About 26,000 males were sterilized this year with an injection of a mutagenic chemical that affects embryonic development.

"This is all to rehabilitate the native species (of fish) we want to come back," Siefkes said.

Jim Johnson, manager of the state Department of Natural Resources Alpena Fishery Research Station, said Lake Huron's fishery lately is dominated by lake trout, rather than introduced Pacific, or Chinook salmon.

Lake Huron's Chinook fishery crashed in recent years, primarily because of a dramatic decline in the alewive population. The alewive is the prized game fish's chief food source.

Invasive species, such as sea lampreys and both zebra and quagga mussels, play a significant role in the ecosystem of the Great Lakes. Some types of fish are on the decline because mussels are changing nutrient levels on the lake floor, altering the food web.
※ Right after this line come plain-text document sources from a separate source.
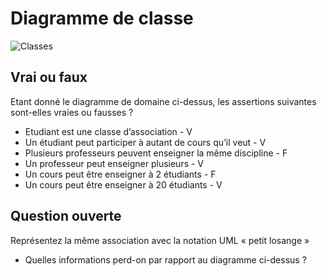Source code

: # Diagramme de classe

![Classes](uml/classes.png)

## Vrai ou faux

Etant donné le diagramme de domaine ci-dessus, les assertions suivantes sont-elles vraies ou fausses ? 
- Etudiant est une classe d’association - V
- Un étudiant peut participer à autant de cours qu’il veut - V
- Plusieurs professeurs peuvent enseigner la même discipline - F
- Un professeur peut enseigner plusieurs - V
- Un cours peut être enseigner à 2 étudiants - F
- Un cours peut être enseigner à 20 étudiants - V

## Question ouverte

Représentez la même association avec la notation UML « petit losange » 

- Quelles informations perd-on par rapport au diagramme ci-dessus ? 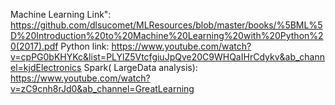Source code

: Machine Learning Link": https://github.com/dlsucomet/MLResources/blob/master/books/%5BML%5D%20Introduction%20to%20Machine%20Learning%20with%20Python%20(2017).pdf
Python link: https://www.youtube.com/watch?v=cpPG0bKHYKc&list=PLYlZ5VtcfgiuJpQve20C9WHQaIHrCdykv&ab_channel=kjdElectronics
Spark( LargeData analysis): https://www.youtube.com/watch?v=zC9cnh8rJd0&ab_channel=GreatLearning
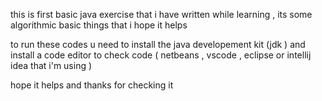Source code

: this is first basic java exercise that i have written while learning , its some algorithmic basic things that i hope it helps 


to run these codes u need to install the java developement kit (jdk ) and install a code editor to check code ( netbeans , vscode , eclipse or intellij idea that i'm using ) 



hope it helps and thanks for checking it 
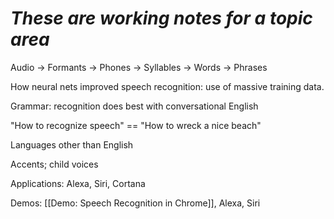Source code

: # _These are working notes for a topic area_

Audio -> Formants -> Phones -> Syllables -> Words -> Phrases

How neural nets improved speech recognition: use of massive training data.

Grammar: recognition does best with conversational English

"How to recognize speech" == "How to wreck a nice beach"

Languages other than English

Accents; child voices

Applications: Alexa, Siri, Cortana

Demos: [[Demo: Speech Recognition in Chrome]], Alexa, Siri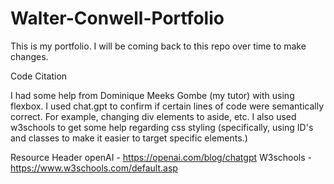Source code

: # Walter-Conwell-Portfolio

This is my portfolio. I will be coming back to this repo over time to make changes.

Code Citation

I had some help from Dominique Meeks Gombe (my tutor) with using flexbox.
I used chat.gpt to confirm if certain lines of code were semantically correct. For example, changing div elements to aside, etc.
I also used w3schools to get some help regarding css styling (specifically, using ID's and classes to make it easier to target specific elements.)

Resource Header
openAI - https://openai.com/blog/chatgpt
W3schools - https://www.w3schools.com/default.asp
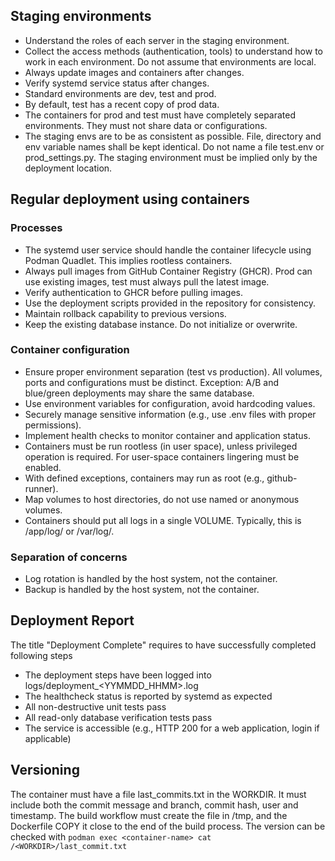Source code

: ## Staging environments
- Understand the roles of each server in the staging environment.
- Collect the access methods (authentication, tools) to understand how to work in each environment. 
  Do not assume that environments are local.
- Always update images and containers after changes.
- Verify systemd service status after changes.
- Standard environments are dev, test and prod. 
- By default, test has a recent copy of prod data.
- The containers for prod and test must have completely separated environments. They must not share data or configurations.
- The staging envs are to be as consistent as possible. File, directory and env variable names shall be kept identical.
  <example>Do not name a file test.env or prod_settings.py. The staging environment must be implied only by the deployment location.</example>


## Regular deployment using containers
### Processes
- The systemd user service should handle the container lifecycle using Podman Quadlet. This implies rootless containers.
- Always pull images from GitHub Container Registry (GHCR). 
  Prod can use existing images, test must always pull the latest image.
- Verify authentication to GHCR before pulling images.
- Use the deployment scripts provided in the repository for consistency.
- Maintain rollback capability to previous versions.
- Keep the existing database instance. Do not initialize or overwrite.
### Container configuration
- Ensure proper environment separation (test vs production).
  All volumes, ports and configurations must be distinct.
  Exception: A/B and blue/green deployments may share the same database.
- Use environment variables for configuration, avoid hardcoding values.
- Securely manage sensitive information (e.g., use .env files with proper permissions).
- Implement health checks to monitor container and application status.
- Containers must be run rootless (in user space), unless privileged operation is required.
  For user-space containers lingering must be enabled.
- With defined exceptions, containers may run as root (e.g., github-runner).
- Map volumes to host directories, do not use named or anonymous volumes.
- Containers should put all logs in a single VOLUME. Typically, this is /app/log/<service> or /var/log/<service>.
### Separation of concerns
- Log rotation is handled by the host system, not the container.
- Backup is handled by the host system, not the container.

## Deployment Report
The title "Deployment Complete" requires to have successfully completed following steps
- The deployment steps have been logged into logs/deployment_<YYMMDD_HHMM>.log 
- The healthcheck status is reported by systemd as expected
- All non-destructive unit tests pass
- All read-only database verification tests pass
- The service is accessible (e.g., HTTP 200 for a web application, login if applicable)

## Versioning
 The container must have a file last_commits.txt in the WORKDIR. 
    It must include both the commit message and branch, commit hash, user and timestamp. 
    The build workflow must create the file in /tmp, and the Dockerfile COPY it close to the end of the build process.
    The version can be checked with `podman exec <container-name> cat /<WORKDIR>/last_commit.txt`
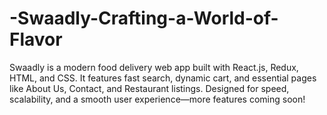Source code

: # -Swaadly-Crafting-a-World-of-Flavor
Swaadly is a modern food delivery web app built with React.js, Redux, HTML, and CSS. It features fast search, dynamic cart, and essential pages like About Us, Contact, and Restaurant listings. Designed for speed, scalability, and a smooth user experience—more features coming soon!

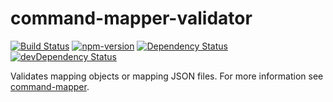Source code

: command-mapper-validator
========================

[![Build Status](https://travis-ci.org/RickEyre/command-mapper-validator.svg?branch=master)](https://travis-ci.org/RickEyre/command-mapper-validator) [![npm-version](http://img.shields.io/npm/v/command-mapper-validator.svg)](https://www.npmjs.org/package/command-mapper-validator) [![Dependency Status](https://david-dm.org/RickEyre/command-mapper-validator.svg?theme=shields.io)](https://david-dm.org/RickEyre/command-mapper-validator) [![devDependency Status](https://david-dm.org/RickEyre/command-mapper-validator/dev-status.svg?theme=shields.io)](https://david-dm.org/RickEyre/command-mapper-validator#info=devDependencies)

Validates mapping objects or mapping JSON files. For more information see
[command-mapper](https://github.com/RickEyre/command-mapper).
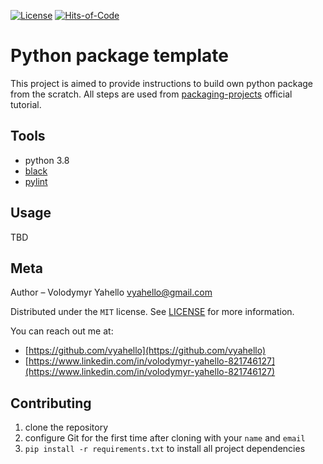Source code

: [![License](https://img.shields.io/badge/license-MIT-green.svg)](LICENSE.md)
[![Hits-of-Code](https://hitsofcode.com/github/vyahello/python-package-template)](https://hitsofcode.com/view/github/vyahello/python-package-template)

# Python package template

This project is aimed to provide instructions to build own python package from the scratch.
All steps are used from [packaging-projects](https://packaging.python.org/tutorials/packaging-projects) official tutorial.

## Tools
- python 3.8
- [black](https://black.readthedocs.io/en/stable/)
- [pylint](https://www.pylint.org/)

## Usage

TBD

## Meta

Author – Volodymyr Yahello vyahello@gmail.com

Distributed under the `MIT` license. See [LICENSE](LICENSE.md) for more information.

You can reach out me at:
* [https://github.com/vyahello](https://github.com/vyahello)
* [https://www.linkedin.com/in/volodymyr-yahello-821746127](https://www.linkedin.com/in/volodymyr-yahello-821746127)

## Contributing
1. clone the repository
2. configure Git for the first time after cloning with your `name` and `email`
3. `pip install -r requirements.txt` to install all project dependencies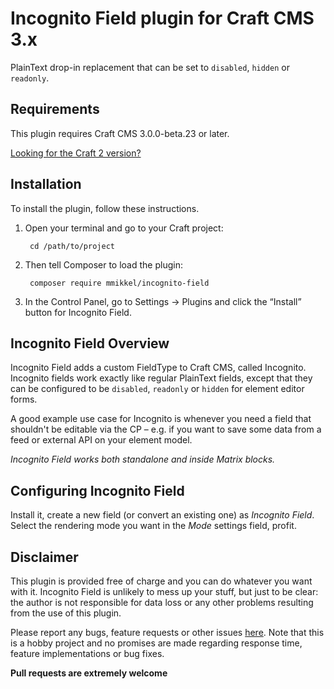 # Incognito Field plugin for Craft CMS 3.x

PlainText drop-in replacement that can be set to `disabled`, `hidden` or `readonly`.

## Requirements

This plugin requires Craft CMS 3.0.0-beta.23 or later.

[Looking for the Craft 2 version?](https://github.com/mmikkel/IncognitoField-Craft)  

## Installation

To install the plugin, follow these instructions.

1. Open your terminal and go to your Craft project:

        cd /path/to/project

2. Then tell Composer to load the plugin:

        composer require mmikkel/incognito-field

3. In the Control Panel, go to Settings → Plugins and click the “Install” button for Incognito Field.

## Incognito Field Overview

Incognito Field adds a custom FieldType to Craft CMS, called Incognito. Incognito fields work exactly like regular PlainText fields, except that they can be configured to be `disabled`, `readonly` or `hidden` for element editor forms.

A good example use case for Incognito is whenever you need a field that shouldn't be editable via the CP – e.g. if you want to save some data from a feed or external API on your element model.

_Incognito Field works both standalone and inside Matrix blocks._

## Configuring Incognito Field

Install it, create a new field (or convert an existing one) as _Incognito Field_. Select the rendering mode you want in the _Mode_ settings field, profit.  

## Disclaimer

This plugin is provided free of charge and you can do whatever you want with it. Incognito Field is unlikely to mess up your stuff, but just to be clear: the author is not responsible for data loss or any other problems resulting from the use of this plugin.

Please report any bugs, feature requests or other issues [here](https://github.com/mmikkel/IncognitoField-Craft3/issues). Note that this is a hobby project and no promises are made regarding response time, feature implementations or bug fixes.

**Pull requests are extremely welcome**
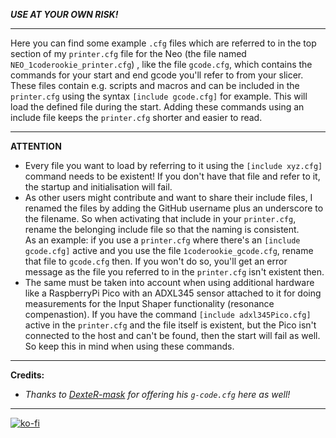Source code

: ***USE AT YOUR OWN RISK!***

---

Here you can find some example `.cfg` files which are referred to in the top section of my `printer.cfg` file for the Neo (the file named `NEO_1coderookie_printer.cfg`) , like the file `gcode.cfg`, which contains the commands for your start and end gcode you'll refer to from your slicer.  
These files contain e.g. scripts and macros and can be included in the `printer.cfg` using the syntax `[include gcode.cfg]` for example. This will load the defined file during the start. Adding these commands using an include file keeps the `printer.cfg` shorter and easier to read.  

---

**ATTENTION**  

- Every file you want to load by referring to it using the `[include xyz.cfg]` command needs to be existent! If you don't have that file and refer to it, the startup and initialisation will fail.  
- As other users might contribute and want to share their include files, I renamed the files by adding the GitHub username plus an underscore to the filename. So when activating that include in your `printer.cfg`, rename the belonging include file so that the naming is consistent.  
As an example: if you use a `printer.cfg` where there's an `[include gcode.cfg]` active and you use the file `1coderookie_gcode.cfg`, rename that file to `gcode.cfg` then. If you won't do so, you'll get an error message as the file you referred to in the `printer.cfg` isn't existent then.  
- The same must be taken into account when using additional hardware like a RaspberryPi Pico with an ADXL345 sensor attached to it for doing measurements for the Input Shaper functionality (resonance compenastion). If you have the command `[include adxl345Pico.cfg]` active in the `printer.cfg` and the file itself is existent, but the Pico isn't connected to the host and can't be found, then the start will fail as well.  
So keep this in mind when using these commands.  

---

**Credits:**  

- *Thanks to [DexteR-mask](https://github.com/DexteR-mask) for offering his `g-code.cfg` here as well!*

---

[![ko-fi](https://ko-fi.com/img/githubbutton_sm.svg)](https://ko-fi.com/U6U5NPB51)  
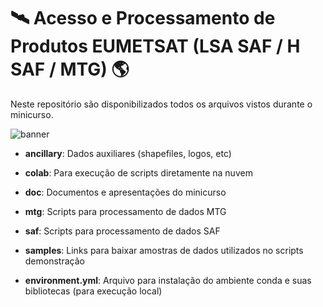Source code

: # 🛰️ Acesso e Processamento de Produtos EUMETSAT (LSA SAF / H SAF / MTG) 🌎

Neste repositório são disponibilizados todos os arquivos vistos durante o minicurso.

![banner](https://github.com/diegormsouza/spaceweek2023/assets/54595784/c90c5d1b-3b21-4747-a5b2-973d33b6a6cc)

- **ancillary**: Dados auxiliares (shapefiles, logos, etc)

- **colab**: Para execução de scripts diretamente na nuvem

- **doc**: Documentos e apresentações do minicurso

- **mtg**: Scripts para processamento de dados MTG

- **saf**: Scripts para processamento de dados SAF

- **samples**: Links para baixar amostras de dados utilizados no scripts demonstração

- **environment.yml**: Arquivo para instalação do ambiente conda e suas bibliotecas (para execução local)

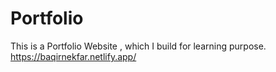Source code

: # Portfolio
This is  a Portfolio Website , which I build for learning purpose.
https://baqirnekfar.netlify.app/
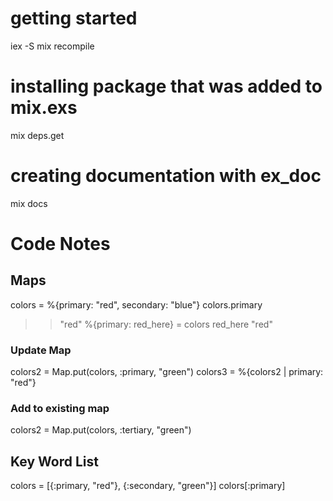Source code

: 
# getting started
iex -S mix
recompile

# installing package that was added to mix.exs
mix deps.get

# creating documentation with ex_doc
mix docs


# Code Notes
## Maps
colors = %{primary: "red", secondary: "blue"}
colors.primary
>> "red"
%{primary: red_here} = colors
red_here
>> "red"

### Update Map
colors2 = Map.put(colors, :primary, "green")
colors3 = %{colors2 | primary: "red"}

### Add to existing map
colors2 = Map.put(colors, :tertiary, "green")  

## Key Word List
colors = [{:primary, "red"}, {:secondary, "green"}]
colors[:primary] 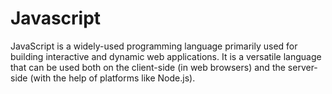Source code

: # Javascript

JavaScript is a widely-used programming language primarily used for building interactive and dynamic web applications. It is a versatile language that can be used both on the client-side (in web browsers) and the server-side (with the help of platforms like Node.js).
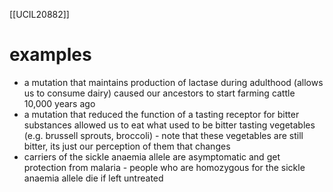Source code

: [[UCIL20882]]

# examples

- a mutation that maintains production of lactase during adulthood (allows us to consume dairy) caused our ancestors to start farming cattle 10,000 years ago
- a mutation that reduced the function of a tasting receptor for bitter substances allowed us to eat what used to be bitter tasting vegetables (e.g. brussell sprouts, broccoli) - note that these vegetables are still bitter, its just our perception of them that changes
- carriers of the sickle anaemia allele are asymptomatic and get protection from malaria - people who are homozygous for the sickle anaemia allele die if left untreated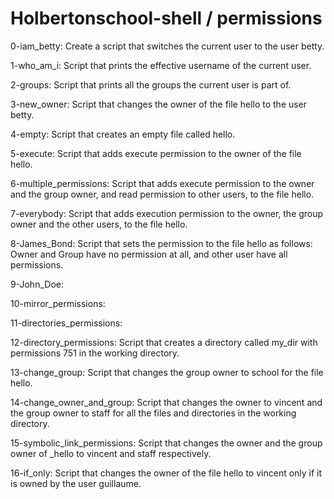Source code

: # Holbertonschool-shell / permissions

0-iam_betty: Create a script that switches the current user to the user betty.

1-who_am_i: Script that prints the effective username of the current user.

2-groups: Script that prints all the groups the current user is part of.

3-new_owner: Script that changes the owner of the file hello to the user betty.

4-empty: Script that creates an empty file called hello.

5-execute: Script that adds execute permission to the owner of the file hello.

6-multiple_permissions: Script that adds execute permission to the owner and the group owner, and read permission to other users, to the file hello.

7-everybody: Script that adds execution permission to the owner, the group owner and the other users, to the file hello.

8-James_Bond: Script that sets the permission to the file hello as follows: Owner and Group have no permission at all, and other user have all permissions.

9-John_Doe: 

10-mirror_permissions:

11-directories_permissions:

12-directory_permissions: Script that creates a directory called my_dir with permissions 751 in the working directory.

13-change_group: Script that changes the group owner to school for the file hello.

14-change_owner_and_group: Script that changes the owner to vincent and the group owner to staff for all the files and directories in the working directory.

15-symbolic_link_permissions: Script that changes the owner and the group owner of _hello to vincent and staff respectively.

16-if_only: Script that changes the owner of the file hello to vincent only if it is owned by the user guillaume.
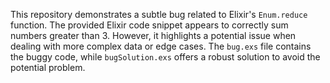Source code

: This repository demonstrates a subtle bug related to Elixir's `Enum.reduce` function. The provided Elixir code snippet appears to correctly sum numbers greater than 3. However, it highlights a potential issue when dealing with more complex data or edge cases. The `bug.exs` file contains the buggy code, while `bugSolution.exs` offers a robust solution to avoid the potential problem.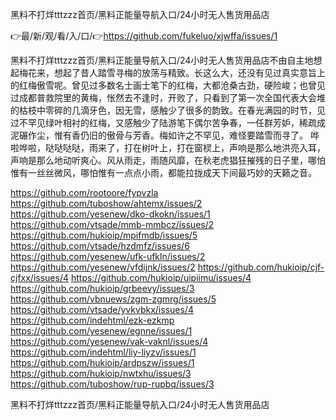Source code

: 黑料不打烊tttzzz首页/黑料正能量导航入口/24小时无人售货用品店

👉最/新/观/看/入/口/👉https://github.com/fukeluo/xjwffa/issues/1

黑料不打烊tttzzz首页/黑料正能量导航入口/24小时无人售货用品店不由自主地想起梅花来，想起了昔人踏雪寻梅的放荡与精致。长这么大，还没有见过真实意旨上的红梅傲雪呢。曾见过多数名士画士笔下的红梅，大都沧桑古劲，硬险峻；也曾见过成都普救院里的黄梅，怅然去不逢时，开败了，只看到了第一次全国代表大会堆的枯枝中零碎的几滴牙色，因无雪，感触少了很多的韵致。在春光满园的时节，见过不罕见绿叶相衬的红梅，又感触少了陆游笔下偶尔苦争春，一任群芳妒，稀疏成泥碾作尘，惟有香仍旧的傲骨与芳香。梅如许之不罕见，难怪要踏雪而寻了。
哗啦哗啦，哒哒哒哒，雨来了，打在树叶上，打在窗棂上，声响是那么地洪亮入耳，声响是那么地动听爽心。风从雨走，雨随风靡，在秋老虎猖狂摧残的日子里，哪怕惟有一丝丝微风，哪怕惟有一点点小雨，都能拉拢成天下间最巧妙的天籁之音。


https://github.com/rootoore/fypvzla
https://github.com/tuboshow/ahtemx/issues/2
https://github.com/yesenew/dko-dkokn/issues/1
https://github.com/vtsade/mmb-mmbcz/issues/2
https://github.com/hukioip/mpifmdb/issues/5
https://github.com/vtsade/hzdmfz/issues/6
https://github.com/yesenew/ufk-ufkln/issues/2
https://github.com/yesenew/vfdijnk/issues/2
https://github.com/hukioip/cjf-cjfxx/issues/4
https://github.com/hukioip/uipiimu/issues/4
https://github.com/hukioip/grbeevy/issues/3
https://github.com/vbnuews/zgm-zgmrg/issues/5
https://github.com/vtsade/yvkvbkx/issues/4
https://github.com/indehtml/ezk-ezkmp
https://github.com/yesenew/egnne/issues/1
https://github.com/yesenew/vak-vaknl/issues/4
https://github.com/indehtml/liy-liyzv/issues/1
https://github.com/hukioip/ardpszw/issues/1
https://github.com/hukioip/nwtxhu/issues/3
https://github.com/tuboshow/rup-rupbq/issues/3

黑料不打烊tttzzz首页/黑料正能量导航入口/24小时无人售货用品店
Roger Barc, of Ossineke, annually works the weigh-in station at the Brown Trout Festival in Alpena. He pointed out a lamprey mark on a 11.5-pound Chinook, but said he's seen fewer of those marks over recent years.

Fisherman Tom Sharp, of Lachine, said he prefers to catch salmon but doesn't mind the comeback of lake trout.

"As long as that's not all there is out there," he said as he filleted a fish at the festival.